In his book, Rees speaks of the threat to mankind from terror, error and environmental disaster. Several cataclysmic incidents that could take place in the future are listed in the volume. Indeed, it seems appropriate that the Mahatma would try to gauge and then find solutions to these threats. In his absence, it is the collective responsibility of world leaders to take steps to mitigate these risks.
Read the scriptures
Sir — It is unfortunate that devotees of Ayyappa forcibly blocked the entry of women between the ages of 10 and 50. Violence, in any form, cannot be acceptable to the gods. However, there is something else that must be considered here. The women trying to force their way in were activists and not devotees (who would have observed a 41-day fast before visiting the temple). Was there really a need for activism when matters were so sensitive? The entire situation was made worse by political parties that took full advantage of the tension and kick-started a blame game.
While the law of the land needs to be respected at all costs, traditions and religious sentiments should not be dismissed offhand. Women devotees of Ayyappa could perhaps visit the many other temples devoted to him that do not have strictures regarding who can enter the sanctum sanctorum. One thus hopes that the apex court will consider religious scriptures — as it did while striking down instant triple talaq — when it hears the review petitions that have been filed before it.
Whatever the verdict, violence in the name of religion cannot be condoned. After all, there are no ‘victors’ or ‘vanquished’ in the eyes of the almighty.

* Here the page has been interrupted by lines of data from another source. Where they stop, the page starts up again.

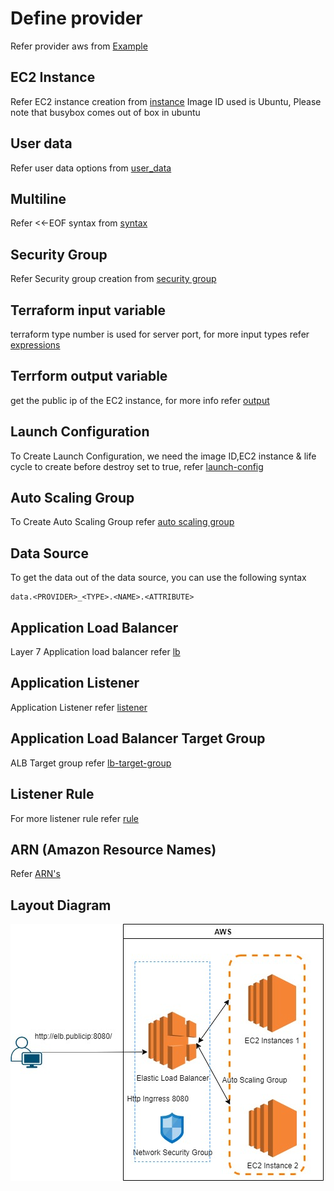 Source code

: # Define provider
Refer provider aws from [Example](https://registry.terraform.io/providers/hashicorp/aws/latest/docs#example-usage)

## EC2 Instance 
Refer EC2 instance creation from [instance](https://registry.terraform.io/providers/hashicorp/aws/latest/docs/resources/instance)
Image ID used is Ubuntu, Please note that busybox comes out of box in ubuntu

## User data
Refer user data options from [user_data](https://registry.terraform.io/providers/hashicorp/aws/latest/docs/resources/instance#user_data)

## Multiline 
Refer <<-EOF syntax from [syntax](https://www.terraform.io/language/configuration-0-11/syntax)

## Security Group
Refer Security group creation from [security group](https://registry.terraform.io/providers/hashicorp/aws/latest/docs/resources/security_group)

## Terraform input variable
terraform type number is used for server port, for more input types refer [expressions](https://www.terraform.io/language/expressions/typeste)

## Terrform output variable
get the public ip of the EC2 instance, for more info refer [output](https://registry.terraform.io/providers/hashicorp/aws/latest/docs/resources/instance#public_ip)

## Launch Configuration
To Create Launch Configuration, we need the image ID,EC2 instance & life cycle to create before destroy set to true, refer [launch-config](https://registry.terraform.io/providers/hashicorp/aws/latest/docs/resources/launch_configuration)

## Auto Scaling Group
To Create Auto Scaling Group refer [auto scaling group](https://registry.terraform.io/providers/hashicorp/aws/latest/docs/resources/autoscaling_group)

## Data Source
To get the data out of the data source, you can use the following syntax
```
data.<PROVIDER>_<TYPE>.<NAME>.<ATTRIBUTE>
```
## Application Load Balancer
Layer 7 Application load balancer refer [lb](https://registry.terraform.io/providers/hashicorp/aws/latest/docs/resources/lb)

## Application Listener
Application Listener refer [listener](https://registry.terraform.io/providers/hashicorp/aws/latest/docs/resources/lb_listener)

## Application Load Balancer Target Group
ALB Target group refer [lb-target-group](https://registry.terraform.io/providers/hashicorp/aws/latest/docs/resources/lb_target_group)

## Listener Rule
For more listener rule refer [rule](https://registry.terraform.io/providers/hashicorp/aws/latest/docs/resources/lb_listener_rule)

## ARN (Amazon Resource Names)
Refer [ARN's](https://docs.aws.amazon.com/general/latest/gr/aws-arns-and-namespaces.html)

## Layout Diagram
![WebServer](webserver.jpg)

Sir — The lone dissenting judge in case of the Sabarimala verdict was a women. Some of the most vociferous protests against the judgment in Kerala are also coming from women. This bears testimony to the dangerous nature of superstitions, which make enemies of people who should ideally be comrades.

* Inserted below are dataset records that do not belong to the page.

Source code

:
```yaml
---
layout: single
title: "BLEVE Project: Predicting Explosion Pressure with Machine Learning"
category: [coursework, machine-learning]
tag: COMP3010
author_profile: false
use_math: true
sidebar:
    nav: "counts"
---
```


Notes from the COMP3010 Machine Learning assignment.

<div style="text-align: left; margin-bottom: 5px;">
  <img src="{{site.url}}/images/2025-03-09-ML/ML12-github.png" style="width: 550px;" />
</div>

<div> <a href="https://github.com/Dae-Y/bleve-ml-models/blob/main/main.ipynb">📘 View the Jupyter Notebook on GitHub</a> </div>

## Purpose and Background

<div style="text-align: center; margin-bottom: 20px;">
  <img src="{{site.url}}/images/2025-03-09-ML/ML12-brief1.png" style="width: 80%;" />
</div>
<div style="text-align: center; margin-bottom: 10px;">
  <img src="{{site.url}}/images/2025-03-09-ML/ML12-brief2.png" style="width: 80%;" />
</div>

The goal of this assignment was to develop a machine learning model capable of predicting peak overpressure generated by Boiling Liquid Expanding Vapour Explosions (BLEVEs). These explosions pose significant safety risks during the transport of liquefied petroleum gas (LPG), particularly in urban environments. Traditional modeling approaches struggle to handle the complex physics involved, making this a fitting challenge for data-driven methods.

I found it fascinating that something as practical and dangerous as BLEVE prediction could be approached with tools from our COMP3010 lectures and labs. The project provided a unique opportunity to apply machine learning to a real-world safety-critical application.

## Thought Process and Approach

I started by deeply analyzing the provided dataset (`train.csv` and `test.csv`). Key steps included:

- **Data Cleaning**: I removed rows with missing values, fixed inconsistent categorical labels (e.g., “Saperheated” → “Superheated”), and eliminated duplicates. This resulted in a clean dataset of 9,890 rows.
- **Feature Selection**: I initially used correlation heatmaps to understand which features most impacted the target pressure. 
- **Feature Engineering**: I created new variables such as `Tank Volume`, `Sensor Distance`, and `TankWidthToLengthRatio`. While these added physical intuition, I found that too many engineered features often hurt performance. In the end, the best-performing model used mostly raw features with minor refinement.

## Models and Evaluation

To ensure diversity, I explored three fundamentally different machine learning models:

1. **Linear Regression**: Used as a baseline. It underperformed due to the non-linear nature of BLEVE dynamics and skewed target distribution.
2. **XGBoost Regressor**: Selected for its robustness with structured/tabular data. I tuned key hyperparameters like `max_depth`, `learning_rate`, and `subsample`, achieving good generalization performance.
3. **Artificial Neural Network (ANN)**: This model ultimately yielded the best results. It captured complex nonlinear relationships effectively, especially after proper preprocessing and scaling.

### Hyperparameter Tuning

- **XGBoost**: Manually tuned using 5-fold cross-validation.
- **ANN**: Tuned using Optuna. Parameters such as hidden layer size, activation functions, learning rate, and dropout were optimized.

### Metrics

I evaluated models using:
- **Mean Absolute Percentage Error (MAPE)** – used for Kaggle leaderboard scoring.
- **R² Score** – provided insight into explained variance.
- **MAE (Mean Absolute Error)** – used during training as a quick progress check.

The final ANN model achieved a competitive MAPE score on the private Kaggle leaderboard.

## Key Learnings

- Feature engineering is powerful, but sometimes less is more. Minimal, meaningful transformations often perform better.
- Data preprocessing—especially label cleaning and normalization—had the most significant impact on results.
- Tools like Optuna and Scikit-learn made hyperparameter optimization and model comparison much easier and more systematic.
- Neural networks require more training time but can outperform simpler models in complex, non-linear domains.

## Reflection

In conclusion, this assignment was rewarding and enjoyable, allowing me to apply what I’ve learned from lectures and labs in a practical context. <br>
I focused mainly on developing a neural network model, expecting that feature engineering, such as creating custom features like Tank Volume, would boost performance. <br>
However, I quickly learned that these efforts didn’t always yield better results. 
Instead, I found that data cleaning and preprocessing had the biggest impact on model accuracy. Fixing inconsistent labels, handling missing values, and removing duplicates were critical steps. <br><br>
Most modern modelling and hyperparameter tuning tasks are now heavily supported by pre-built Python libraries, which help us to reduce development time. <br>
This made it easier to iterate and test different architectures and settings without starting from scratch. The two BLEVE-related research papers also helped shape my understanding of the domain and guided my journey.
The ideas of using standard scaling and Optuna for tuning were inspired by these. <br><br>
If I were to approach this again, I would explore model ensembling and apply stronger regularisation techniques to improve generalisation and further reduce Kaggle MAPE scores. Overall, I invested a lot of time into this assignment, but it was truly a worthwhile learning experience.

Sir — The statement given by Prayar Gopalakrishnan, a former president of the Travancore Devaswom Board, that allowing women of all ages into the Sabarimala temple in Kerala would turn it into Thailand is atrocious. He also had the audacity to insinuate that women devotees cannot complain if they are harassed and molested during the pilgrimage. This is a blatant threat. Immediate legal action should be taken against Gopalakrishnan.
In allowing women of all ages to enter the Sabarimala temple, the apex court has not only upheld the rights of women but has also dealt a blow to the likes of Gopalakrishnan. Does the restriction on women devotees entering the temple come from religious scriptures? This obnoxious rule was made by men to deprive women.